**GIVEN RECORDS**:
____________________
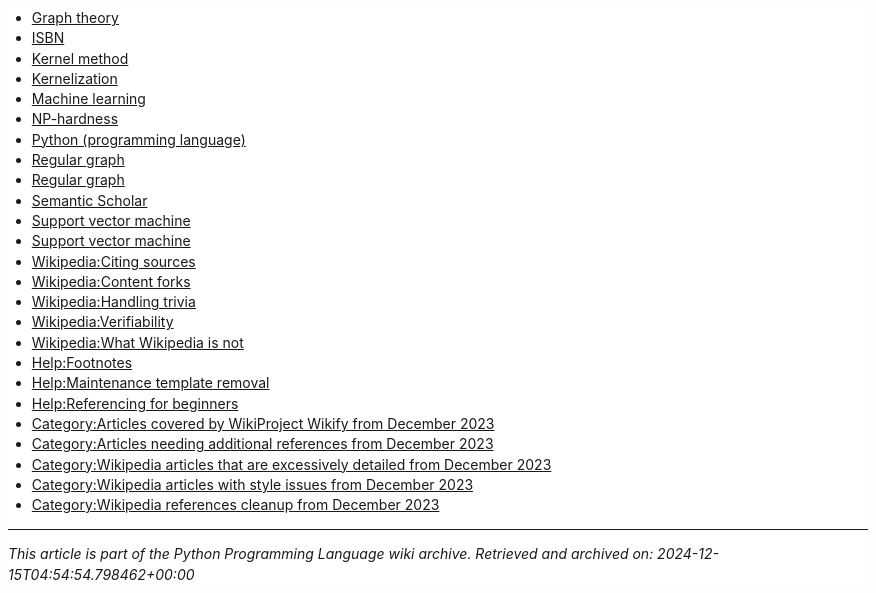 - [Graph theory](https://en.wikipedia.org/wiki/Graph_theory)
- [ISBN](https://en.wikipedia.org/wiki/ISBN)
- [Kernel method](https://en.wikipedia.org/wiki/Kernel_method)
- [Kernelization](https://en.wikipedia.org/wiki/Kernelization)
- [Machine learning](https://en.wikipedia.org/wiki/Machine_learning)
- [NP-hardness](https://en.wikipedia.org/wiki/NP-hardness)
- [Python (programming language)](https://en.wikipedia.org/wiki/Python_(programming_language))
- [Regular graph](https://en.wikipedia.org/wiki/Regular_graph)
- [Regular graph](https://en.wikipedia.org/wiki/Regular_graph)
- [Semantic Scholar](https://en.wikipedia.org/wiki/Semantic_Scholar)
- [Support vector machine](https://en.wikipedia.org/wiki/Support_vector_machine)
- [Support vector machine](https://en.wikipedia.org/wiki/Support_vector_machine)
- [Wikipedia:Citing sources](https://en.wikipedia.org/wiki/Wikipedia:Citing_sources)
- [Wikipedia:Content forks](https://en.wikipedia.org/wiki/Wikipedia:Content_forks)
- [Wikipedia:Handling trivia](https://en.wikipedia.org/wiki/Wikipedia:Handling_trivia)
- [Wikipedia:Verifiability](https://en.wikipedia.org/wiki/Wikipedia:Verifiability)
- [Wikipedia:What Wikipedia is not](https://en.wikipedia.org/wiki/Wikipedia:What_Wikipedia_is_not)
- [Help:Footnotes](https://en.wikipedia.org/wiki/Help:Footnotes)
- [Help:Maintenance template removal](https://en.wikipedia.org/wiki/Help:Maintenance_template_removal)
- [Help:Referencing for beginners](https://en.wikipedia.org/wiki/Help:Referencing_for_beginners)
- [Category:Articles covered by WikiProject Wikify from December 2023](https://en.wikipedia.org/wiki/Category:Articles_covered_by_WikiProject_Wikify_from_December_2023)
- [Category:Articles needing additional references from December 2023](https://en.wikipedia.org/wiki/Category:Articles_needing_additional_references_from_December_2023)
- [Category:Wikipedia articles that are excessively detailed from December 2023](https://en.wikipedia.org/wiki/Category:Wikipedia_articles_that_are_excessively_detailed_from_December_2023)
- [Category:Wikipedia articles with style issues from December 2023](https://en.wikipedia.org/wiki/Category:Wikipedia_articles_with_style_issues_from_December_2023)
- [Category:Wikipedia references cleanup from December 2023](https://en.wikipedia.org/wiki/Category:Wikipedia_references_cleanup_from_December_2023)

---
_This article is part of the Python Programming Language wiki archive._
_Retrieved and archived on: 2024-12-15T04:54:54.798462+00:00_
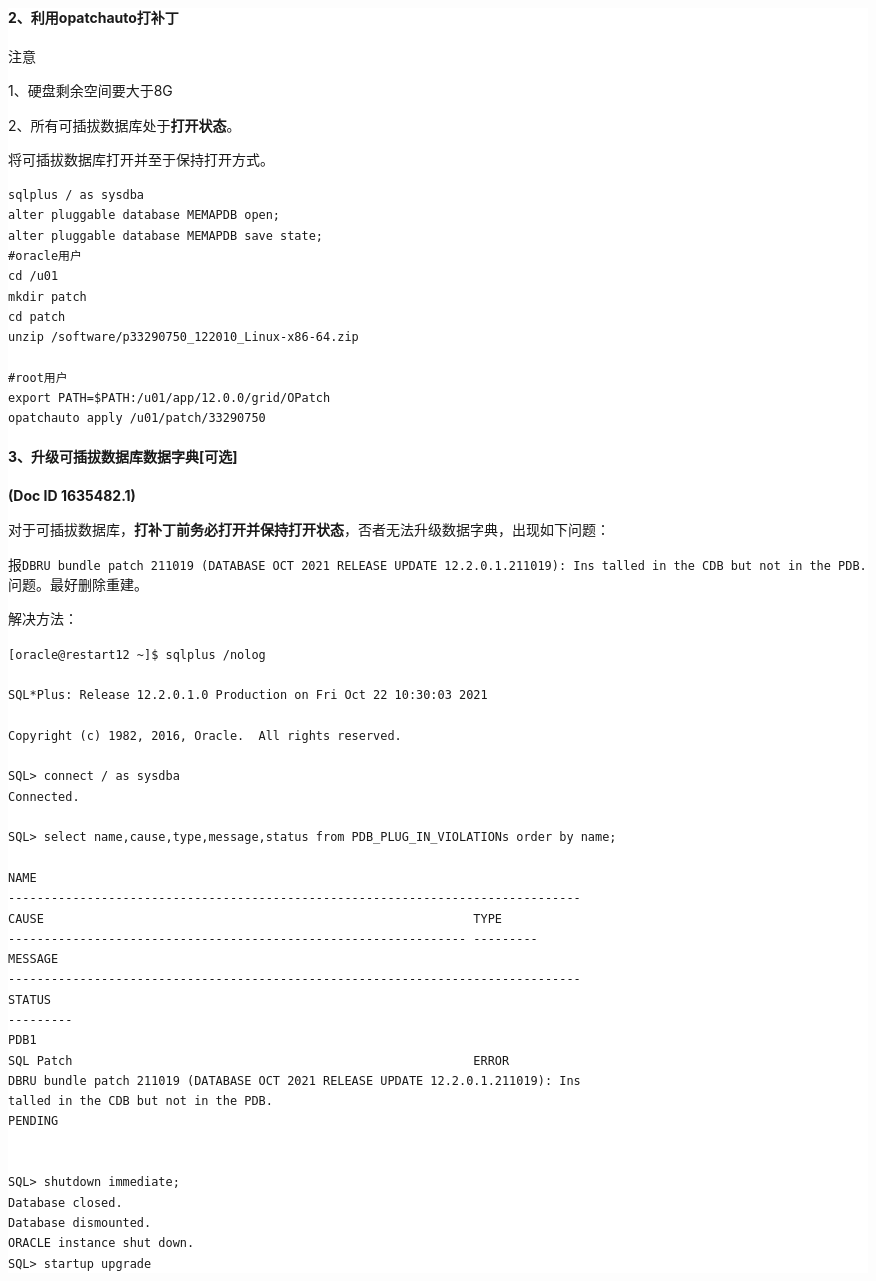 #### 2、利用opatchauto打补丁

注意

1、硬盘剩余空间要大于8G

2、所有可插拔数据库处于**打开状态**。

将可插拔数据库打开并至于保持打开方式。

```
sqlplus / as sysdba
alter pluggable database MEMAPDB open;
alter pluggable database MEMAPDB save state;
#oracle用户
cd /u01
mkdir patch
cd patch
unzip /software/p33290750_122010_Linux-x86-64.zip

#root用户
export PATH=$PATH:/u01/app/12.0.0/grid/OPatch
opatchauto apply /u01/patch/33290750
```

#### 3、升级可插拔数据库数据字典[可选]

**(Doc ID 1635482.1)**

对于可插拔数据库，**打补丁前务必打开并保持打开状态**，否者无法升级数据字典，出现如下问题：

报`DBRU bundle patch 211019 (DATABASE OCT 2021 RELEASE UPDATE 12.2.0.1.211019): Ins talled in the CDB but not in the PDB.`问题。最好删除重建。

解决方法：

```
[oracle@restart12 ~]$ sqlplus /nolog

SQL*Plus: Release 12.2.0.1.0 Production on Fri Oct 22 10:30:03 2021

Copyright (c) 1982, 2016, Oracle.  All rights reserved.

SQL> connect / as sysdba
Connected.

SQL> select name,cause,type,message,status from PDB_PLUG_IN_VIOLATIONs order by name;

NAME
--------------------------------------------------------------------------------
CAUSE                                                            TYPE
---------------------------------------------------------------- ---------
MESSAGE
--------------------------------------------------------------------------------
STATUS
---------
PDB1
SQL Patch                                                        ERROR
DBRU bundle patch 211019 (DATABASE OCT 2021 RELEASE UPDATE 12.2.0.1.211019): Ins
talled in the CDB but not in the PDB.
PENDING


SQL> shutdown immediate;
Database closed.
Database dismounted.
ORACLE instance shut down.
SQL> startup upgrade
```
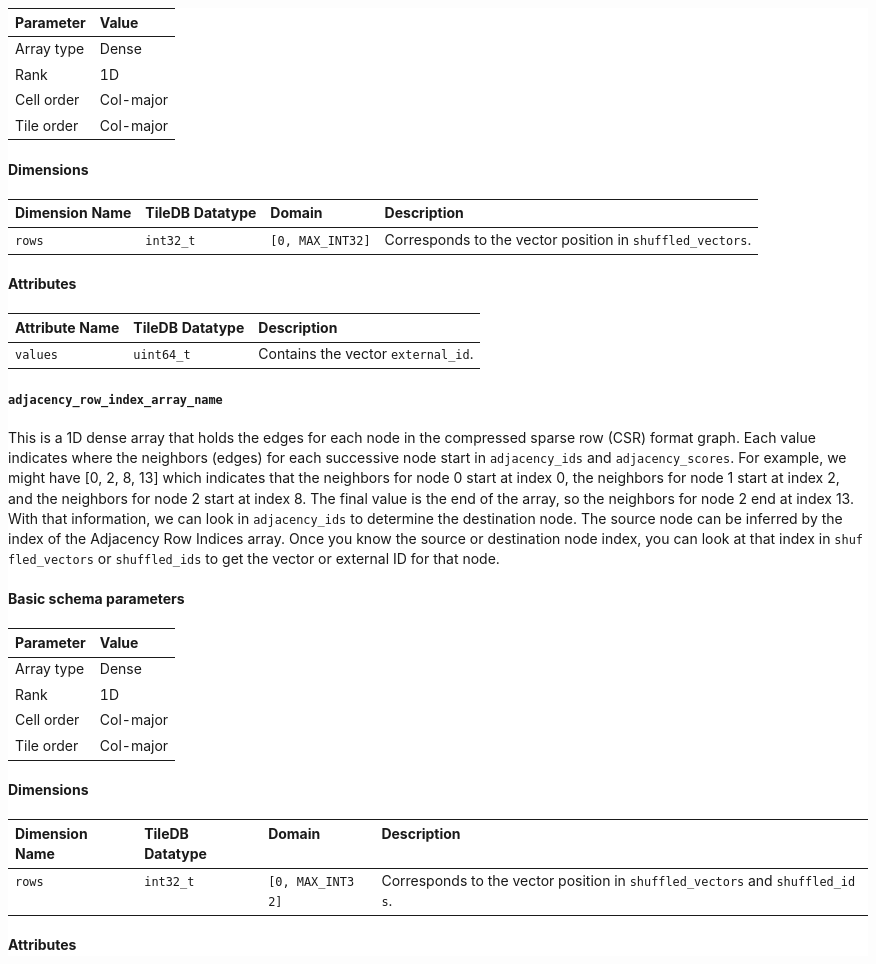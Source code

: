 | **Parameter** | **Value** |
| :------------ | :-------- |
| Array type    | Dense     |
| Rank          | 1D        |
| Cell order    | Col-major |
| Tile order    | Col-major |

#### Dimensions

| Dimension Name | TileDB Datatype | Domain           | Description                                               |
| :------------- | :-------------- | :--------------- | :-------------------------------------------------------- |
| `rows`         | `int32_t`       | `[0, MAX_INT32]` | Corresponds to the vector position in `shuffled_vectors`. |

#### Attributes

| Attribute Name | TileDB Datatype | Description                        |
| :------------- | :-------------- | :--------------------------------- |
| `values`       | `uint64_t`      | Contains the vector `external_id`. |

#### `adjacency_row_index_array_name`

This is a 1D dense array that holds the edges for each node in the compressed sparse row (CSR) format graph. Each value indicates where the neighbors (edges) for each successive node start in `adjacency_ids` and `adjacency_scores`. For example, we might have [0, 2, 8, 13] which indicates that the neighbors for node 0 start at index 0, the neighbors for node 1 start at index 2, and the neighbors for node 2 start at index 8. The final value is the end of the array, so the neighbors for node 2 end at index 13. With that information, we can look in `adjacency_ids` to determine the destination node. The source node can be inferred by the index of the Adjacency Row Indices array. Once you know the source or destination node index, you can look at that index in `shuffled_vectors` or `shuffled_ids` to get the vector or external ID for that node.

#### Basic schema parameters

| **Parameter** | **Value** |
| :------------ | :-------- |
| Array type    | Dense     |
| Rank          | 1D        |
| Cell order    | Col-major |
| Tile order    | Col-major |

#### Dimensions

| Dimension Name | TileDB Datatype | Domain           | Description                                                                  |
| :------------- | :-------------- | :--------------- | :--------------------------------------------------------------------------- |
| `rows`         | `int32_t`       | `[0, MAX_INT32]` | Corresponds to the vector position in `shuffled_vectors` and `shuffled_ids`. |

#### Attributes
____________________
**REQUIRED WORK**: Where the string "sysdba" occurs in a line of the listing above, count that line, then report the total and nothing else.

**ANSWER BOX**: 2